Polk v. State

500 S.W.2d 535 | Tex. Crim. App. | 1973

OPINION

QUENTIN KEITH, Commissioner.

Appellant was convicted of robbery with firearms and the jury assessed his punishment at confinement for 75 years.

The first count in the indictment charged the appellant with the robbery of Kenneth Jacocks by the use of firearms; the second count charged robbery by assault and violence. The evidence showed that on the night of December 2, 1971, Ja-cocks and another employee of the Fish and Chips Restaurant in Fort Worth were robbed by two men at gunpoint.
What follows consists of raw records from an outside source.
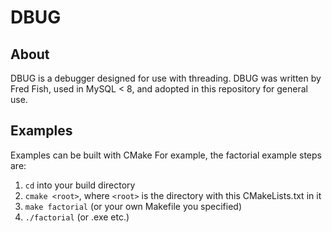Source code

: # DBUG

## About

DBUG is a debugger designed for use with threading. DBUG was written by Fred
Fish, used in MySQL < 8, and adopted in this repository for general use.

## Examples

Examples can be built with CMake
For example, the factorial example steps are:

1. `cd` into your build directory
2. `cmake <root>`, where `<root>` is the directory with this CMakeLists.txt in it
3. `make factorial` (or your own Makefile you specified)
4. `./factorial` (or .exe etc.)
The witnesses for the State identified appellant as one of the robbers.

The appellant did not testify and the jury rejected his plea of alibi as a defense to the charges. No complaint is made as to the sufficiency of the evidence to sustain the conviction.

In his first ground of error, appellant contends that the trial court erred “in submitting a two count charge to the jury.” Appellant made no motion to require the State to elect and the charge, which comes to us without objection, is in the precise language of 8 Texas Practice, Will-son’s Texas Criminal Forms Annotated (7th ed. 1966) § 3552, p. 551. We note that the forms of verdict submitted to the jury, found on the same page as the trial judge’s signature, authorized the jury to find appellant not guilty or “guilty of robbery with the use of and by exhibiting a firearm, as charged in the first count of the indictment.”

The two decisions1 relied upon by appellant to support his contention are inadequate to the task assigned them. In 1 Branch’s Annotated Penal Code (2d ed. 1956) § 464, at 460, many cases are cited in support of this well-founded rule: “If different counts charging the same character of offense are inserted in the indictment to prevent a variance and there is evidence supporting each, the State is not required to elect between such counts.” Furthermore, the forms of verdict submitted authorized a conviction only upon the more serious charge, robbery with firearms. We fail to see how appellant’s rights were prejudiced and ground one is overruled.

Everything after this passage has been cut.